GeoCS package#

Submodules#

GeoCS.calc_lib module#

Created on Thu Mar 28 10:08:54 2024

@author: schoelleh96

GeoCS.calc_lib.calc_bounds(x, y, z, timesteps, convex, alpha=None)#

Calculate Boundary.

If Convex=True, find Convex Hull, else calculate alpha shape for given alpha or estimate optimal alpha else.

Parameters:
  • x (np.ndarray) – coordinate.

  • y (np.ndarray) – coordinate.

  • z (np.ndarray) – coordinate.

  • timesteps (np.ndarray) – timesteps belonging to axis 1 of the coords.

  • convex (bool) – whether to find convex of concave bounding hull.

  • alpha (Optional[float], optional) – alpha parameter. The default is None.

Returns:

  1. bounds: Mapping from timesteps to boundary flags

    (True if inside or on boundary).

  2. hulls: Mapping from timesteps to the Trimesh object representing

    the hull.

Return type:

Tuple[dict]

GeoCS.calc_lib.calc_diff_map(eps, is_bound, N_v, n_traj, dates, dist_mats=None, calc_dist=None)#

Calculate diffusion maps.

Diffusion maps: eigenvectors of the averaged diffusion transition matrix)

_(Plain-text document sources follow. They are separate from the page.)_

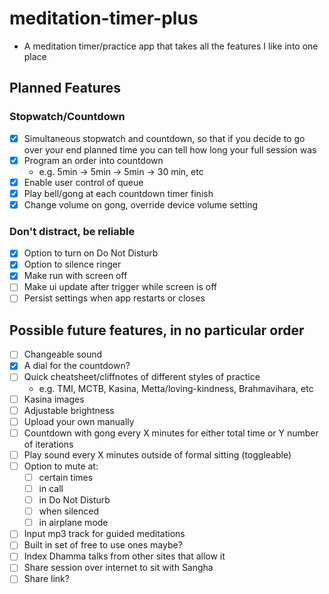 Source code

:# meditation-timer-plus

- A meditation timer/practice app that takes all the features I like into one place

## Planned Features

### Stopwatch/Countdown

- [x] Simultaneous stopwatch and countdown, so that if you decide to go over your end planned time you can tell how long your full session was
- [x] Program an order into countdown
  - e.g. 5min -> 5min -> 5min -> 30 min, etc
- [x] Enable user control of queue
- [x] Play bell/gong at each countdown timer finish
- [x] Change volume on gong, override device volume setting

### Don't distract, be reliable

- [x] Option to turn on Do Not Disturb
- [x] Option to silence ringer
- [x] Make run with screen off
- [ ] Make ui update after trigger while screen is off
- [ ] Persist settings when app restarts or closes

## Possible future features, in no particular order

- [ ] Changeable sound
- [x] A dial for the countdown?
- [ ] Quick cheatsheet/cliffnotes of different styles of practice
  - e.g. TMI, MCTB, Kasina, Metta/loving-kindness, Brahmavihara, etc
- [ ] Kasina images
- [ ] Adjustable brightness
- [ ] Upload your own manually
- [ ] Countdown with gong every X minutes for either total time or Y number of iterations
- [ ] Play sound every X minutes outside of formal sitting (toggleable)
- [ ] Option to mute at:
  - [ ] certain times
  - [ ] in call
  - [ ] in Do Not Disturb
  - [ ] when silenced
  - [ ] in airplane mode
- [ ] Input mp3 track for guided meditations
- [ ] Built in set of free to use ones maybe?
- [ ] Index Dhamma talks from other sites that allow it
- [ ] Share session over internet to sit with Sangha
- [ ] Share link?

along with its eigenvalues.

Parameters:
  • eps (float) – diffusion bandwidth.

  • is_bound (Dict[datetime, np.typing.NDArray[bool]]) – indicates boundary points at each timestep.

  • N_v (int) – how many eigenvalues and -vectors to compute.

  • n_traj (int) – number of trajectories.

  • dates (np.typing.NDArray[datetime]) – The timesteps of the trajectories.

  • dist_mats (Optional[Dict[datetime, sps.csr_matrix]], optional) – Dictonary mapping dates to distance matrices. The default is None.

  • calc_dist (Optional[Callable[[datetime], sps.csr_matrix]], optional) – Function handle to a function returning distance matrices given a date. The default is None.

Return type:

Tuple[ndarray[Any, dtype[float]], ndarray[Any, dtype[float]]]

Returns:

  • vals (np.typing.NDArray[float]) – Eigenvalues.

  • vecs (np.typing.NDArray[float]) – Eigenvectors (the diffusion maps).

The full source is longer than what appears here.